Although I liked to draw and paint pictures from an early age, I learned to hide that fact from other boys my age who called me a "fairy," when they found out I liked to draw and paint.  Apparently art was for girls only, and a boy who liked art must be effeminate.  In fourth grade I became interested in science, and checked out books from the school library about astronomy.  I had found where my interests lay, and it was within the world of science.  A boy on the bus grabbed the book from me and held it up waving to and fro for the others to see, as though he had found pictures of naked women in my possession, yelling, "Travis is a brown nose," and another yelled "Teacher's pet!"  From then on I was careful to hide my science books from other kids.

In sixth grade I noticed several guys consistently shoved other kids on the playground or when waiting in line.  They punched girls in the stomach and picked fights with other boys.  They said "shit," a lot and called other kids "assholes," when there didn't seem any reason to do so.  Most of the other guys in my class shrugged and seemed to accept their obnoxious behavior as though it were something you just had to tolerate, like an annoying pimple.  I began feeling I must be from another planet, because their behavior seemed totally unacceptable and so alien to me.
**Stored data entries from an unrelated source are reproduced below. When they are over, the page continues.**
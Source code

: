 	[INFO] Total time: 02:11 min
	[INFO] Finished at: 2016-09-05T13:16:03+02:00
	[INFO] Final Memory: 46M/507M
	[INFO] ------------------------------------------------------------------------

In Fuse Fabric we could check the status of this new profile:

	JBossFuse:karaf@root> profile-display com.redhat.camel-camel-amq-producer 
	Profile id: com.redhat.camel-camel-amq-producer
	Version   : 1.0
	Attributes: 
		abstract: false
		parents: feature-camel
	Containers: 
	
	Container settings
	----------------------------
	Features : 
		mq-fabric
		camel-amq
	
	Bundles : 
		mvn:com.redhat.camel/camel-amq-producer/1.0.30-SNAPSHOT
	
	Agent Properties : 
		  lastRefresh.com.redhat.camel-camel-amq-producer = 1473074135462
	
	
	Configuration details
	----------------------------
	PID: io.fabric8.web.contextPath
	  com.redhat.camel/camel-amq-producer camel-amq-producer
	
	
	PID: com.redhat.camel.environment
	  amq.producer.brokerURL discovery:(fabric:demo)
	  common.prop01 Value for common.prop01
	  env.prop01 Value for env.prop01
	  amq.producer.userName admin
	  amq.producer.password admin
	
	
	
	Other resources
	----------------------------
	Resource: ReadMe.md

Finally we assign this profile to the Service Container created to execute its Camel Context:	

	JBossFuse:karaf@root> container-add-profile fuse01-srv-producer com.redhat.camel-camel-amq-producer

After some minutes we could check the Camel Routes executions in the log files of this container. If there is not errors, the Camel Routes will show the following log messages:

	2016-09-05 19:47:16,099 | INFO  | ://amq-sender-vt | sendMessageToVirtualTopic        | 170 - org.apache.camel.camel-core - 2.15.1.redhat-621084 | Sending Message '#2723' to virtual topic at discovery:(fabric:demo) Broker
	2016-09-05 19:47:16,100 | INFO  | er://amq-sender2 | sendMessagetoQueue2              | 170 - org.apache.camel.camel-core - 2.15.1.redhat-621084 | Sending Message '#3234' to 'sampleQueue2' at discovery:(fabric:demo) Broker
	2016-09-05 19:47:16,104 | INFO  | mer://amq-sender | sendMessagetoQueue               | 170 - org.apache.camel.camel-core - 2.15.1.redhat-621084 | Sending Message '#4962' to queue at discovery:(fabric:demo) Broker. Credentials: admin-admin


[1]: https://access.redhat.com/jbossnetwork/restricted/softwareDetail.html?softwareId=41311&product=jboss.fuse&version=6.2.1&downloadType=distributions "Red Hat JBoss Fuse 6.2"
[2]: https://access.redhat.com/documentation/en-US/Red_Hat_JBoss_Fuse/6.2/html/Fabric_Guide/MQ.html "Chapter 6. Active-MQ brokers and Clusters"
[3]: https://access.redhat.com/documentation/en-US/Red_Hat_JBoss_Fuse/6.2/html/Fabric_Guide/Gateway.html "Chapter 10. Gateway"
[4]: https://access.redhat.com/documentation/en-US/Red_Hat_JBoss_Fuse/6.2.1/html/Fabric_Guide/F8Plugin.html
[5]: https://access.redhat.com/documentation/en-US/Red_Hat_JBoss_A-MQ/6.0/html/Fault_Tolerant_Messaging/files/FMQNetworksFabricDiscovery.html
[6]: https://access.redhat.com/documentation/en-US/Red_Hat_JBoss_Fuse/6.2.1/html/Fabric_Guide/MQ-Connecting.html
When I told them to cut it out, they threatened to “beat me to a pulp.”  No one took my side.

When I was in 7th grade we were transferred to Robbinsdale Public Schools five miles away.  After school I walked into town down to West Broadway to get a haircut. The barber was an older balding guy who did his best to make conversation with his customers, including kids like me.  As he clicked his scissors around my ears he said with a chuckle,  "How about them Gophers, sure kicked the Hawkeyes butts!   He was referring to the previous Saturday's football game.  I said, "Yep," but had no idea what he was talking about.   That was when I learned about guy talk.  I played touch football nearly every day after school in Fall, and played basketball outdoors all winter, and softball in the spring, but I had no idea who the Hawkeyes were.  I didn't follow sports news.  It was of no interest to me.  I was a doer, not a watcher.  My dad wasn't much of a football fan either, though he enjoyed watching Friday Night Fights on television.   After that, I looked up the Gopher game scores before going to get my next haircut; it was part of passing.  

My parents let me get a driver's license when I was 16 years old.  The problem was that I didn't have a car.  I saved my money and for $24 bought a dark green '37 Plymouth. I earned enough money working odd jobs to buy gas and oil.  It used way too much oil.   When my friends gathered round to see my purchase, I discovered I was expected to lift the hood lid and prop it up so they could see and listen to the engine running. I wasn't sure why, but that was definitely what guys did. The really cool guys lifted one foot and rested it on the bumper while the engine was running, as they talked about compression, carburators, distributors and plugs. I tried to do that in order to pass.  I knew what a sonnet was, where the superior vena cava was located and the names of Mars's moons,  but I couldn't remember the difference between a carburator and distributor.  That's a real problem when you're trying to pass.

When I was a feshman at the University of Minnesota I came upon Dick Guindon cartoon that explained everything to me. Guindon had drawn cartoons for the Minnesota student "Daily" before he made it big. The first frame showed some cows in a pasture standing on their hind  legs chatting with one another.  A fence and roadway ran along the field.  In the second frame, one cow shouted to the others, "Car!" and they immediately got down onto all fours and started chewing grass.  In the final frame, as the car passed into the distance at the furthest end of the field, they all stood up on their hind legs again and resumed their conversation.  I finally discovered what passing was all about.